What you need to produce from the material below is an exact transcription of the lines from the one with "当你收到电话时，只需按下手机" through the one with "接下来，我们来看一些具体的使", both included, and no other line.

○ ○ ○

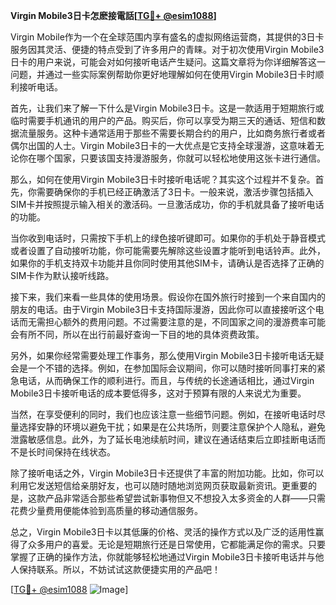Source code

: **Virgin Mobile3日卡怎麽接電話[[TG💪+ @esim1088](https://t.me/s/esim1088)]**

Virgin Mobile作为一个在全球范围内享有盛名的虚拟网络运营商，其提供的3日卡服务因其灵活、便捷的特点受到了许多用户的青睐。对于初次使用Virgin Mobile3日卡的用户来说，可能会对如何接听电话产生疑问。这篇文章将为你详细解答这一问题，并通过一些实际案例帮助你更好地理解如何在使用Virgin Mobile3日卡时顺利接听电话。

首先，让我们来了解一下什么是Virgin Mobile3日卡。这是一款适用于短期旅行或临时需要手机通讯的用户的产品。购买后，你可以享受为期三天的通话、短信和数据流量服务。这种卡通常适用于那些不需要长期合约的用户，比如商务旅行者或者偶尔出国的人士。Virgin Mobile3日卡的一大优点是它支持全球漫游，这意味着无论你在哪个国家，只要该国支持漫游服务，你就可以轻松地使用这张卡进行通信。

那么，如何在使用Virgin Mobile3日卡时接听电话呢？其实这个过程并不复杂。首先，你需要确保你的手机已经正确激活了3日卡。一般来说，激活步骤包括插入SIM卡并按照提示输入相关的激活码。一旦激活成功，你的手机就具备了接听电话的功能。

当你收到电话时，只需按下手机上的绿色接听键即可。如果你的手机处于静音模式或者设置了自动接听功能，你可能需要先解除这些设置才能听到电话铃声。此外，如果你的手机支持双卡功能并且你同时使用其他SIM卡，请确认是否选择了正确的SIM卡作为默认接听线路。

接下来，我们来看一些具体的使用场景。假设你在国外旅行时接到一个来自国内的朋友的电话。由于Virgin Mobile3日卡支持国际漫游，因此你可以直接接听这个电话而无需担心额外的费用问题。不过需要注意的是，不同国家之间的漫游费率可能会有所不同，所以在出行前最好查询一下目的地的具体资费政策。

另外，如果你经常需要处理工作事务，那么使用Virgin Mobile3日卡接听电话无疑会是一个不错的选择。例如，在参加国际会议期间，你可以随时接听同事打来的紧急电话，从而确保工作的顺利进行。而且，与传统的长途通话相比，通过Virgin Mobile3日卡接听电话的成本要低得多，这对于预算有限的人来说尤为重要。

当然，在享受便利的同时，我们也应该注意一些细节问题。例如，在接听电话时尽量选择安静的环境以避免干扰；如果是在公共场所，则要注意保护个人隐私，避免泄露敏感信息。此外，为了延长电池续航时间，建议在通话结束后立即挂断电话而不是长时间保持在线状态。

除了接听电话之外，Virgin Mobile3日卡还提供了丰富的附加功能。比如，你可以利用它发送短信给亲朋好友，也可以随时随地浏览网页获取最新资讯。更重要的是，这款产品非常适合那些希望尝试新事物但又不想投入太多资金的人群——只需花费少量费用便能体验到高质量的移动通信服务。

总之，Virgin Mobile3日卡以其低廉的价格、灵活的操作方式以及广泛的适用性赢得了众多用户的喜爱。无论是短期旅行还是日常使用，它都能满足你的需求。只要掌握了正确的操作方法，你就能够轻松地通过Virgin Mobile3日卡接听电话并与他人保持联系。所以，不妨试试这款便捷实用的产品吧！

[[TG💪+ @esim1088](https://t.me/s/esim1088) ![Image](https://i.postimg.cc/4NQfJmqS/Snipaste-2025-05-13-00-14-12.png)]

○ ○ ○

- TASK RESPONSE:
当你收到电话时，只需按下手机上的绿色接听键即可。如果你的手机处于静音模式或者设置了自动接听功能，你可能需要先解除这些设置才能听到电话铃声。此外，如果你的手机支持双卡功能并且你同时使用其他SIM卡，请确认是否选择了正确的SIM卡作为默认接听线路。

接下来，我们来看一些具体的使用场景。假设你在国外旅行时接到一个来自国内的朋友的电话。由于Virgin Mobile3日卡支持国际漫游，因此你可以直接接听这个电话而无需担心额外的费用问题。不过需要注意的是，不同国家之间的漫游费率可能会有所不同，所以在出行前最好查询一下目的地的具体资费政策。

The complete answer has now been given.